My last posting generated a few comments condemning vendors who exaggerate the capabilities of their security products. The security market is now fairly mature so it’s surprising that vendors are naïve enough to think that slick marketing is the way to boost their sales. Product spin is a complete turn off for security professionals. Encryption products, in particular, require careful marketing, because they are one of the hardest sells of all. And that’s not just because of the aversion of the security community to bad marketing campaigns. It’s also because there are fundamental difficulties in introducing new encryption systems. Here’s why.

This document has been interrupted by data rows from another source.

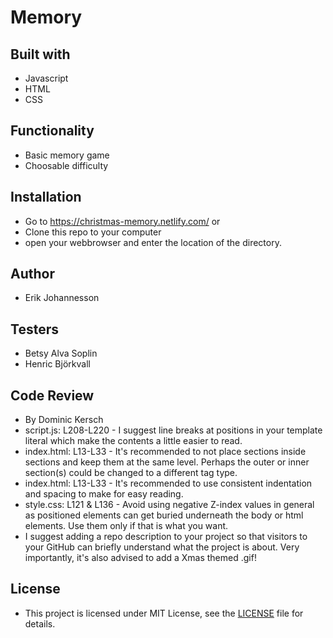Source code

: # Memory

## Built with 
* Javascript
* HTML
* CSS

## Functionality
* Basic memory game
* Choosable difficulty

## Installation 
* Go to https://christmas-memory.netlify.com/ or
* Clone this repo to your computer
* open your webbrowser and enter the location of the directory.

## Author
* Erik Johannesson

## Testers 
* Betsy Alva Soplin
* Henric Björkvall

## Code Review
* By Dominic Kersch
* script.js: L208-L220 - I suggest line breaks at positions in your template literal which make the contents a little easier to read.
* index.html: L13-L33 - It's recommended to not place sections inside sections and keep them at the same level. Perhaps the outer or inner section(s) could be changed to a different tag type.
* index.html: L13-L33 - It's recommended to use consistent indentation and spacing to make for easy reading.
* style.css: L121 & L136 - Avoid using negative Z-index values in general as positioned elements can get buried underneath the body or html elements. Use them only if that is what you want.
* I suggest adding a repo description to your project so that visitors to your GitHub can briefly understand what the project is about. Very importantly, it's also advised to add a Xmas themed .gif!

## License
- This project is licensed under MIT License, see the [LICENSE](LICENSE) file for details.
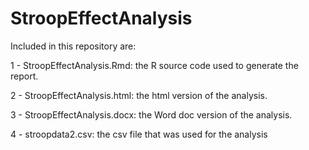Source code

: # StroopEffectAnalysis


Included in this repository are: 

1 - StroopEffectAnalysis.Rmd:  the R source code used to generate the report.

2 - StroopEffectAnalysis.html:  the html version of the analysis.

3 - StroopEffectAnalysis.docx:  the Word doc version of the analysis.

4 - stroopdata2.csv:  the csv file that was used for the analysis
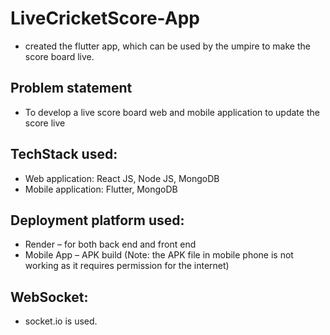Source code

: # LiveCricketScore-App
- created the flutter app, which can be used by the umpire to make the score board live.
## Problem statement
- To develop a live score board web and mobile application to update the score live

## TechStack used:
  - Web application: React JS, Node JS, MongoDB
  - Mobile application: Flutter, MongoDB

## Deployment platform used:
  - Render – for both back end and front end 
  - Mobile App – APK build (Note: the APK file in mobile phone is not working as it requires permission for the internet)

## WebSocket:
  - socket.io is used. 
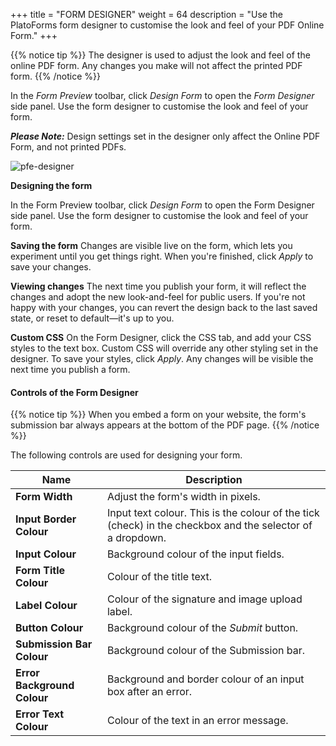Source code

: +++
title = "FORM DESIGNER"
weight = 64
description = "Use the PlatoForms form designer to customise the look and feel of your PDF Online Form."
+++

{{% notice tip  %}}
<a name="HM-DESIGNER2-210" class="anchor"></a>
The designer is used to adjust the look and feel of the online PDF form. Any changes you make will not affect the printed PDF form.
{{% /notice %}}


In the *Form Preview* toolbar, click *Design Form* to open the *Form Designer* side panel. Use the form designer to customise the look and feel of your form.

***Please Note:*** Design settings set in the designer only affect the Online PDF Form, and not printed PDFs.


![pfe-designer](/images/pfe-designer.png)



**Designing the form**

In the Form Preview toolbar, click *Design Form* to open the Form Designer side panel. Use the form designer to customise the look and feel of your form.

**Saving the form**
Changes are visible live on the form, which lets you experiment until you get things right. When you're finished, click *Apply* to save your changes.

**Viewing changes**
The next time you publish your form, it will reflect the changes and adopt the new look-and-feel for public users. If you're not happy with your changes, you can revert the design back to the last saved state, or reset to default—it's up to you.

**Custom CSS**
On the Form Designer, click the CSS tab, and add your CSS styles to the text box. Custom CSS will override any other styling set in the designer. To save your styles, click *Apply*. Any changes will be visible the next time you publish a form.



#### Controls of the Form Designer

{{% notice tip  %}}
<a name="HM-DESIGNER2-215" class="anchor"></a>
When you embed a form on your website, the form's submission bar always appears at the bottom of the PDF page.
{{% /notice %}}

The following controls are used for designing your form.

| Name                        | Description                                                  |
| --------------------------- | ------------------------------------------------------------ |
| **Form Width**              | Adjust the form's width in pixels.                           |
| **Input Border Colour**     | Input text colour. This is the colour of the tick (check) in the checkbox and the selector of a dropdown. |
| **Input Colour**            | Background colour of the input fields.                       |
| **Form Title Colour**       | Colour of the title text.                                    |
| **Label Colour**            | Colour of the signature and image upload label.              |
| **Button Colour**           | Background colour of the *Submit* button.                    |
| **Submission Bar Colour**   | Background colour of the Submission bar.                     |
| **Error Background Colour** | Background and border colour of an input box after an error. |
| **Error Text Colour**       | Colour of the text in an error message.                      |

First there’s the business case. Encryption is usually expensive to buy, disruptive to implement and difficult to manage. And it adds little obvious direct business value. It’s one of those invisible assets that you only notice when it messes up your communications. Business managers and Boards won’t be excited by the prospect of having unbreakable security protection for their information. They’re more interested in the business benefits. And these are more likely to be a leap of faith rather than a certain bet.

Secondly there is the enormous gestation period between conception and market acceptance for a new encryption system. New algorithms have to be peer-reviewed, debated, tested and accepted by the international community before they can be productised. And new products have to be evaluated, certified and in many cases approved by government or regulatory authorities before many customers will even consider them.

Then there is the marketing of the product. If it’s revolutionary and offers competitive edge, then it probably won’t be suitable for communicating with the rest of the business world. If it simply meets the latest standard, then it will lack a unique selling point. If it’s claimed to be foolproof, nobody will believe it. If it makes false claims it will be discredited. And if it’s questioned by a leading guru, it’s dead in the water.

Finally there is the long sales cycle, as customers consider the numerous implications of rolling out a new encryption system. Will it satisfy the standards of the service manager? Does it require a refresh of the desktop? Will legacy applications or hardware (e.g. ATMs) need to be adapted? Does an engineer have to visit each user site? These requirements might take months, if not years to implement. And in the meantime, the venture capitalists that originally backed the product will be developing ulcers and considering pulling the plug on their investment with little prospect of an early sale to prove the concept.